• [DATA TO USE]:
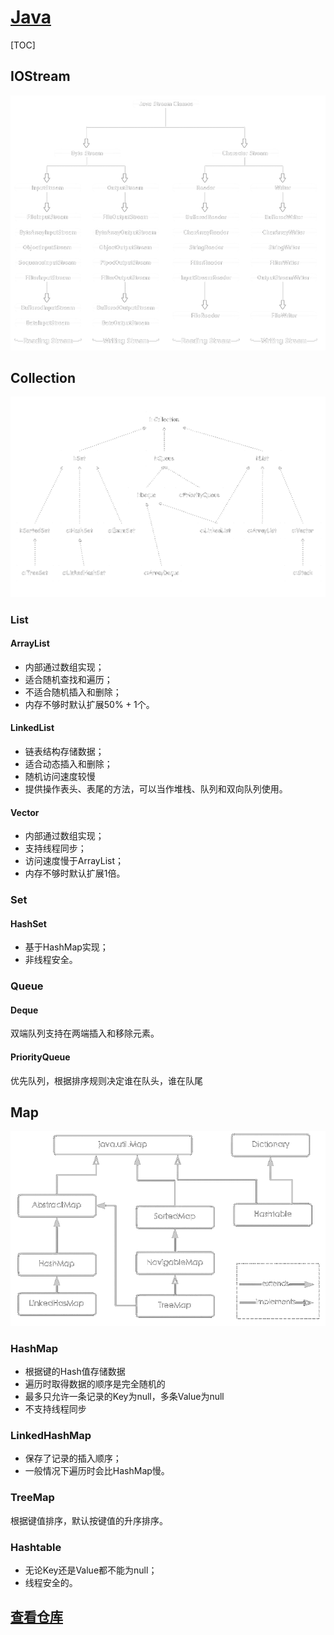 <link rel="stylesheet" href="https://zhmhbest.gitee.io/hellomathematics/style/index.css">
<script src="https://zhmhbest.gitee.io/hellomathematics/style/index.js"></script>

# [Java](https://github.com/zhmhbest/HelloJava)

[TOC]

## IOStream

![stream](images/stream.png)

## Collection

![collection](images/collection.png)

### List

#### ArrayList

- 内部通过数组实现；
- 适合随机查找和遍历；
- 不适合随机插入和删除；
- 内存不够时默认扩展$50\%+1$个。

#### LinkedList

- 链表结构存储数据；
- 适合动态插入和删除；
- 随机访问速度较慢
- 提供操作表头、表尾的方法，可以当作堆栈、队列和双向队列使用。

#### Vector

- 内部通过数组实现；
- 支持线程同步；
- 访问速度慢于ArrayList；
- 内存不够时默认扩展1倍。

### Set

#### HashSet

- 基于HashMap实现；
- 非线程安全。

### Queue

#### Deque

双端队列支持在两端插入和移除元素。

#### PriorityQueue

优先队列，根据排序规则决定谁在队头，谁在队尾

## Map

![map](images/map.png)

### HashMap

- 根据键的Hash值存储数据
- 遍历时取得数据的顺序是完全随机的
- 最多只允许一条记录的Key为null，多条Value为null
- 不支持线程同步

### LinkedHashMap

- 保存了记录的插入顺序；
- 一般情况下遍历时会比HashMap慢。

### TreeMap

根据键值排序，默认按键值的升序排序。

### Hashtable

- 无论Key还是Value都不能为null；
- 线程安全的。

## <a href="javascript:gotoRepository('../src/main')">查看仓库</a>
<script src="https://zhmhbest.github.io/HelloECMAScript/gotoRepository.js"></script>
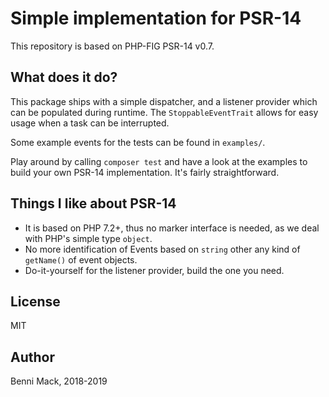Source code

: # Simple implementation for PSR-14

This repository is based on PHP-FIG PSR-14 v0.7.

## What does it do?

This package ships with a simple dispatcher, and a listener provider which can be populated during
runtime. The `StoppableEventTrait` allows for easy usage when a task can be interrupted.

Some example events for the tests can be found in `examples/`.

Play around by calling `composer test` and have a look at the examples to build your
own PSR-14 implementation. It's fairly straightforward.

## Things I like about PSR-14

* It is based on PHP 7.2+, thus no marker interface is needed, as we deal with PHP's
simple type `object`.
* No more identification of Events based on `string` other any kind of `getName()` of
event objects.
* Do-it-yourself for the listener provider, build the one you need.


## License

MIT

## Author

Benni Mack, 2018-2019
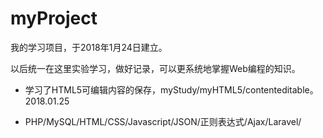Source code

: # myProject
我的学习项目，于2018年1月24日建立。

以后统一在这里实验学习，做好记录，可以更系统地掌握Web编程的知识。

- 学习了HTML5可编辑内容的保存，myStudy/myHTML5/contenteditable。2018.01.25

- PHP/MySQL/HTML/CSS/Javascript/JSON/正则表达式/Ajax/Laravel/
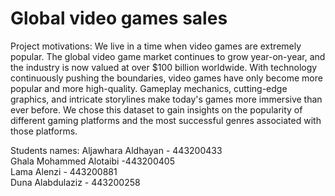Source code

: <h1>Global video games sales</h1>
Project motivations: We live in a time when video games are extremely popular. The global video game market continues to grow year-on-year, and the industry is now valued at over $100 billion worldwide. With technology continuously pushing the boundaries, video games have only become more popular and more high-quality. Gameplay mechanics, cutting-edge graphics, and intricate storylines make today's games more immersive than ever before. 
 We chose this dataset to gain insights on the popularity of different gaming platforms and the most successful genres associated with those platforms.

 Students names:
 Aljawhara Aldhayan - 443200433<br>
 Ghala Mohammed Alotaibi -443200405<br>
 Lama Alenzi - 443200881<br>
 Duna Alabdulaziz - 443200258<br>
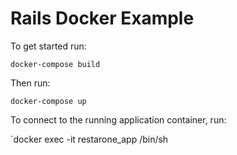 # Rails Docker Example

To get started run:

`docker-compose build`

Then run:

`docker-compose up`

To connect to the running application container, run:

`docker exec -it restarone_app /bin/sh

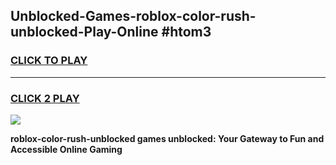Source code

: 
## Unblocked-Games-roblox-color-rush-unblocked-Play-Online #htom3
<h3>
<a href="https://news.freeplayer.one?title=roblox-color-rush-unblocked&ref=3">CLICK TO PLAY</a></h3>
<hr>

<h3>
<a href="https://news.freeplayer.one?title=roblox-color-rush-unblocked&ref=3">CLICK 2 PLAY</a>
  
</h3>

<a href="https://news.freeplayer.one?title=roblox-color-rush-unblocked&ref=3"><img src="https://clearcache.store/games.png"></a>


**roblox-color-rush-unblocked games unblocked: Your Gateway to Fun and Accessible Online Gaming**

• [TASK ITEM]:
Whenever a line above includes the string "title", copy it.

• [EXERCISE SOLUTION]:
<a href="https://news.freeplayer.one?title=roblox-color-rush-unblocked&ref=3">CLICK TO PLAY</a></h3>
<a href="https://news.freeplayer.one?title=roblox-color-rush-unblocked&ref=3">CLICK 2 PLAY</a>
<a href="https://news.freeplayer.one?title=roblox-color-rush-unblocked&ref=3"><img src="https://clearcache.store/games.png"></a>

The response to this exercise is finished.